August 28, 2007

Law and the Way

Dharmic religion
From Wikipedia, the free encyclopedia
Dharmic religions are a family of religions which originated in India. They encompass the Vedic religion (now Hinduism), Buddhism, Jainism, and Sikhism.[1][2] The theology and philosophy of Dharmic religions center on the concept of Dharma, a Sanskrit term for "fixed decree, law, duty", especially in a spiritual sense of "natural law, reality". It is mostly influential across the Indian subcontinent, East Asia, and South East Asia, with lesser influence felt throughout the world. These religions are very closely interrelated in core beliefs and culture.
Taoic religion
From Wikipedia, the free encyclopedia
In the study of comparative religion, a Taoic religion is a religion, or religious philosophy, that focuses on the East Asian concept of Tao ("The Way"; pinyin Dao, Korean Do, Japanese To or Do, Vietnamese Đạo). This forms a large group of religions including Taoism, Confucianism, Shinto, Yiguandao, Chondogyo, Caodaism, Jeung San Do and Chen Tao. Taoic religions as a world religion group is comparable to the Abrahamic religions and Dharmic religions.[1] Taoic faiths claim at least 500 million members worldwide.[2]

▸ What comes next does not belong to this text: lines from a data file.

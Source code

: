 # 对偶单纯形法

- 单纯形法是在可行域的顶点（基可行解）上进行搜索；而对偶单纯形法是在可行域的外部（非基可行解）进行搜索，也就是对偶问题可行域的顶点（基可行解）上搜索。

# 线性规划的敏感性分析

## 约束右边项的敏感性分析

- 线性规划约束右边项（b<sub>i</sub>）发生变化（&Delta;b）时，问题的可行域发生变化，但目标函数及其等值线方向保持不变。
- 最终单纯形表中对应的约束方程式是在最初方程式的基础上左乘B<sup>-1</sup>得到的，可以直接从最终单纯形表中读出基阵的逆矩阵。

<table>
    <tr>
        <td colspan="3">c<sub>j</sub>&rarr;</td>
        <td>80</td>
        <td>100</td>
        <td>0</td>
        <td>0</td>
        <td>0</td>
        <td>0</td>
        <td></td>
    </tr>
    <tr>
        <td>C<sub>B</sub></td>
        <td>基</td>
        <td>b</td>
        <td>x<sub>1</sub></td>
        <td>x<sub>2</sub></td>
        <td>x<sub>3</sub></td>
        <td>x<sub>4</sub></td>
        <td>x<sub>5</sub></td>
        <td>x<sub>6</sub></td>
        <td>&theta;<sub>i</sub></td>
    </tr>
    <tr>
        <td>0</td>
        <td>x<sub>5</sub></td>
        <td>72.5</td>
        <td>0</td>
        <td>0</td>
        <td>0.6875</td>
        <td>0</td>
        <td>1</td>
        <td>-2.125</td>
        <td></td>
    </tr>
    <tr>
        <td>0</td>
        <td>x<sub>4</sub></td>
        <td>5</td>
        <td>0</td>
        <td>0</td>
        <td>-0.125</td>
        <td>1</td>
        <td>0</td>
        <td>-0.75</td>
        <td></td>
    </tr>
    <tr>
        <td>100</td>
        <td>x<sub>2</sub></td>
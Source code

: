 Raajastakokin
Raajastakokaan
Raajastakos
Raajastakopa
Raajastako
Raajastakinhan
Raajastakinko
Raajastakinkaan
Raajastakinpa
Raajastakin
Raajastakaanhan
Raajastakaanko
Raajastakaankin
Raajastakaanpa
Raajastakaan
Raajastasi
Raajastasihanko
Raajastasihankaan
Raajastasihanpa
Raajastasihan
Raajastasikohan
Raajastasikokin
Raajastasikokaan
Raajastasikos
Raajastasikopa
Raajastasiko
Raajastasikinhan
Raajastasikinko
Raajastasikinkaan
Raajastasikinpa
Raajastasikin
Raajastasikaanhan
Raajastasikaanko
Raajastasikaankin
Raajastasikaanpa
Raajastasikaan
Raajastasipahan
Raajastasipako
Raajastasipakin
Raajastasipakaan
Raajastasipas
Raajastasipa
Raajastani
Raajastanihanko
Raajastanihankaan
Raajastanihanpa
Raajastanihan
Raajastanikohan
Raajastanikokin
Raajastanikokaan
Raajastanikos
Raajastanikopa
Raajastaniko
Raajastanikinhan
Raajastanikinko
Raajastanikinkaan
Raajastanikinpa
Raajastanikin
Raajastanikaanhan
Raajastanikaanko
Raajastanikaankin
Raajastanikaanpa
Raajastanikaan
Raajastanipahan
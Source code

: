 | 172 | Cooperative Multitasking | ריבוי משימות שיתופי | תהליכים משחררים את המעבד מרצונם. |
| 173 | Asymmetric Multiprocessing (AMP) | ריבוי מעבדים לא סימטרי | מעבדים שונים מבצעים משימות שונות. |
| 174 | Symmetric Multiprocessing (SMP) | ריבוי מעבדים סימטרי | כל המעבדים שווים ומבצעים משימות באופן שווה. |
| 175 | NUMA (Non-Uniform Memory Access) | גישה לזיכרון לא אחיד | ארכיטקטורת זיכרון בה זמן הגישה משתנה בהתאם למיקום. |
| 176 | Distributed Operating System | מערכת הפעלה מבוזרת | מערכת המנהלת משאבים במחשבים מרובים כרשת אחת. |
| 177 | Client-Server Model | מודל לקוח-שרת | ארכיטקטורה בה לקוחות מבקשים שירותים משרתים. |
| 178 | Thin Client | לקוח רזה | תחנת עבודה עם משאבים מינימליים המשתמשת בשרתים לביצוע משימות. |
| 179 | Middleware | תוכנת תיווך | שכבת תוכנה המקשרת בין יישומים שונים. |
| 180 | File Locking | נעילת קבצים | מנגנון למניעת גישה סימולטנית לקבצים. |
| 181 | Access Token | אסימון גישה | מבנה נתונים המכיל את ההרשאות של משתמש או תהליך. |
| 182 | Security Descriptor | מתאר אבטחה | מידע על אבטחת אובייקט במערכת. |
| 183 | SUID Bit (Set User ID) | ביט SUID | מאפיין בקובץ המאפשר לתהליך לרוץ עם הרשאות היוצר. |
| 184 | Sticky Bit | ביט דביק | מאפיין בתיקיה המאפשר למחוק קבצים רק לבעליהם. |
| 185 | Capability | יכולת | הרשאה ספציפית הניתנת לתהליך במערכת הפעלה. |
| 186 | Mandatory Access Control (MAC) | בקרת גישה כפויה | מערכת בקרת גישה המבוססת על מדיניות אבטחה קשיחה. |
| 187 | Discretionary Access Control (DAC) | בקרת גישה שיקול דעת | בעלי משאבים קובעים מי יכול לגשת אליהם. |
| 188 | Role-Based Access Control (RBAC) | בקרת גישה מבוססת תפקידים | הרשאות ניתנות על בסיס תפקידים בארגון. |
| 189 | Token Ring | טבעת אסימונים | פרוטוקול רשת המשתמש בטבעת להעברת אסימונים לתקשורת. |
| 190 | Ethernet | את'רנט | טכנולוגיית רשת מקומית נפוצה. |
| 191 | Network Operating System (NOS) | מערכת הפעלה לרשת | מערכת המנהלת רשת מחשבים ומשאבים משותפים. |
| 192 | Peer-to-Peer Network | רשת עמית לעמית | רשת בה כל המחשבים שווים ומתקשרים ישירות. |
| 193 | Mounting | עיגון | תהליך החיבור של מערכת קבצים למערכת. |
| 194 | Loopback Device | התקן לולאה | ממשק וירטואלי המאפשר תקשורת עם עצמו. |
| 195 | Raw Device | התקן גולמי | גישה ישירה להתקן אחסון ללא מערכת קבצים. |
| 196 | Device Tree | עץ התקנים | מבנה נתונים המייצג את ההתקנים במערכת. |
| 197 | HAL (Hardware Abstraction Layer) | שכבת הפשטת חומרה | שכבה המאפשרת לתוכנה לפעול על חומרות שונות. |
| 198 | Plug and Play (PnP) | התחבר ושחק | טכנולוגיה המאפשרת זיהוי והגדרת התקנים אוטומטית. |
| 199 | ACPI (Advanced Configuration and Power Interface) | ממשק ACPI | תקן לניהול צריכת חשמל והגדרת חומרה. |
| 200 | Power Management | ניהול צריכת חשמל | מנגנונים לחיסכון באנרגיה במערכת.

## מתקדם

Ancient Chinese philosophies defined Tao and advocated cultivating De in that Tao.[3] There are ancient schools that have merged into traditions under different names or are no longer active, such as Mohism and many others of the Hundred Schools of Thought, while some such as Taoism persist to the modern day. Taoic religion is usually polytheistic or nontheistic, but henotheistic, monotheistic, pantheistic, panentheistic and agnostic varieties exist, inside and outside of Asia. Taoic religion has Western adherents, though their interpretation may significantly differ from traditional East Asian thought and culture.